What if blessings aren’t transactional?

Blessing, God

We often read Jesus’s intro to the Sermon on the Mount as a list of things that you must do in order to be blessed but what if that wasn’t Jesus’s intention at all?

Our cultural mindsets are very geared for a transactional lens in which to view the scriptures. If we do ____________, God will give us ____________.

It’s so easy to read through the Beattitudes with just this filter but what if Jesus wasn’t offering conditions for a blessing and instead was proclaiming who was already blessed?

If you have been following us through Jesus’s longest and most famous sermon, you’ve already noticed that the Beattitudes seem to be directed at 2 different audience…us before God and us before others.

Being poor in spirit, meek, in mourning and hungering and thirsting for righteousness all seem to indicate a posture before God, though they also can demonstrate our posture towards others. Being merciful, a peacemaker and the object of persecution seem to point to our relationship with others.

What if Jesus wasn’t saying that we have to be meek if we want to inherit the earth but instead was saying that those who are meek are already inheriting it? In other words, what if Jesus is announcing the fulfillment of the blessing instead of the thing you have to do if you want to get the blessing. Would that change how we read this passage?

Transactional thinking almost always messes up the way we read the Bible because we approach with the expectation of what we want rather than what God wants. No doubt our wants are sometimes aligned with God’s but what if they aren’t?

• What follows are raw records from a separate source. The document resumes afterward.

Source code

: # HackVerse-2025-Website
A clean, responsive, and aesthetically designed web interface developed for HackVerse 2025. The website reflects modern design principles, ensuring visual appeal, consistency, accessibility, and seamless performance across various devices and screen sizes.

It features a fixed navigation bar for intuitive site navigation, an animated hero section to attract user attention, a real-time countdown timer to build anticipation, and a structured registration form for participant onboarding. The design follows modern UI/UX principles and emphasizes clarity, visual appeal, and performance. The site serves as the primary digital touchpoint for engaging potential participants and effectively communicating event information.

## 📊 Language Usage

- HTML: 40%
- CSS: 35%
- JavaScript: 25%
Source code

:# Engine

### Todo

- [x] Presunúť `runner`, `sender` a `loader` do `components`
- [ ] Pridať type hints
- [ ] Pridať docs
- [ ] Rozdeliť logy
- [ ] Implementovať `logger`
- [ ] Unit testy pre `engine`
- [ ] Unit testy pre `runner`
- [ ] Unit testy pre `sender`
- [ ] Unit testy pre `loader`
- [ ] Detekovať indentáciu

Jesus seemed to be moving in this direction later in His sermon when he said:

33 But seek first the kingdom of God and his righteousness, and all these things will be added to you. -Matthew 6:33 (ESV)

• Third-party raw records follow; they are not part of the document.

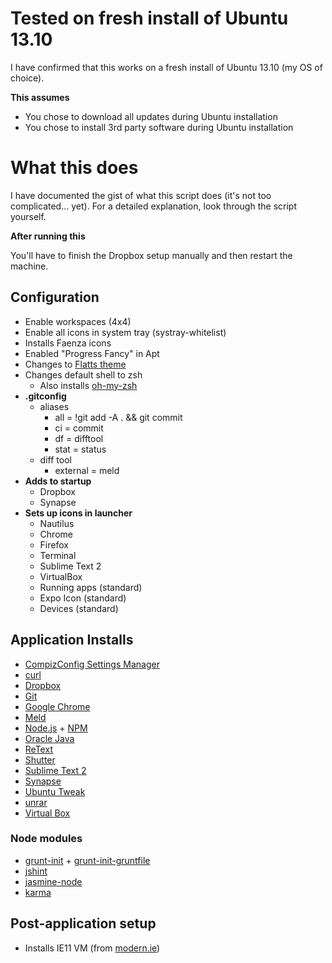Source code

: # Tested on fresh install of Ubuntu 13.10

I have confirmed that this works on a fresh install of Ubuntu 13.10 (my OS of choice).

**This assumes**

* You chose to download all updates during Ubuntu installation
* You chose to install 3rd party software during Ubuntu installation

# What this does

I have documented the gist of what this script does (it's not too complicated... yet). For a detailed explanation, look through the script yourself.

**After running this**

You'll have to finish the Dropbox setup manually and then restart the machine.

## Configuration

* Enable workspaces (4x4)
* Enable all icons in system tray (systray-whitelist)
* Installs Faenza icons
* Enabled "Progress Fancy" in Apt
* Changes to [Flatts theme](http://www.noobslab.com/2014/03/new-flatts-theme-suite-offer-three.html)
* Changes default shell to zsh
    * Also installs [oh-my-zsh](https://github.com/robbyrussell/oh-my-zsh)
* **.gitconfig**
    * aliases
        * all = !git add -A . && git commit
        * ci = commit
        * df = difftool
        * stat = status
    * diff tool
        * external = meld
* **Adds to startup**
    * Dropbox
    * Synapse
* **Sets up icons in launcher**
    * Nautilus
    * Chrome
    * Firefox
    * Terminal
    * Sublime Text 2
    * VirtualBox
    * Running apps (standard)
    * Expo Icon (standard)
    * Devices (standard)

## Application Installs

* [CompizConfig Settings Manager](https://apps.ubuntu.com/cat/applications/compizconfig-settings-manager/)
* [curl](http://curl.haxx.se/)
* [Dropbox](https://www.dropbox.com/)
* [Git](http://git-scm.com/)
* [Google Chrome](https://www.google.com/chrome/)
* [Meld](http://meldmerge.org/)
* [Node.js](http://nodejs.org/) + [NPM](https://www.npmjs.org/)
* [Oracle Java](http://www.oracle.com/us/technologies/java/)
* [ReText](http://sourceforge.net/projects/retext/)
* [Shutter](https://apps.ubuntu.com/cat/applications/shutter/)
* [Sublime Text 2](http://www.sublimetext.com/)
* [Synapse](https://apps.ubuntu.com/cat/applications/synapse/)
* [Ubuntu Tweak](http://ubuntu-tweak.com/)
* [unrar](http://www.rarlab.com/rar_add.htm)
* [Virtual Box](https://www.virtualbox.org/)

### Node modules

* [grunt-init](http://gruntjs.com/project-scaffolding) + [grunt-init-gruntfile](https://github.com/gruntjs/grunt-init-gruntfile)
* [jshint](http://www.jshint.com/docs/)
* [jasmine-node](https://github.com/mhevery/jasmine-node)
* [karma](http://karma-runner.github.io/)

## Post-application setup

* Installs IE11 VM (from [modern.ie](http://modern.ie/virtualization-tools))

If there was a transaction, it may more correctly look like seeking the Kingdom of God and His righteousness and then all the good stuff happens.

In other words, doing good is it’s own blessing.

Does this make you more frustrated or less? Are you disappointed at the possibility that the Kingdom doesn’t work in the way we like to work? I’ll do ___________ in order to get ____________?

I imagine for the poor in spirit, the meek, the pure in heart; this gives much hope and perhaps this was the point Jesus was trying to make.

Perhaps our greatest opportunity for the blessing is not to think of the blessing at all and instead we just focus on the things that really matter. Loving God and loving people, or as Jesus put it, seeking His Kingdom and His righteousness and everything else will fall into place.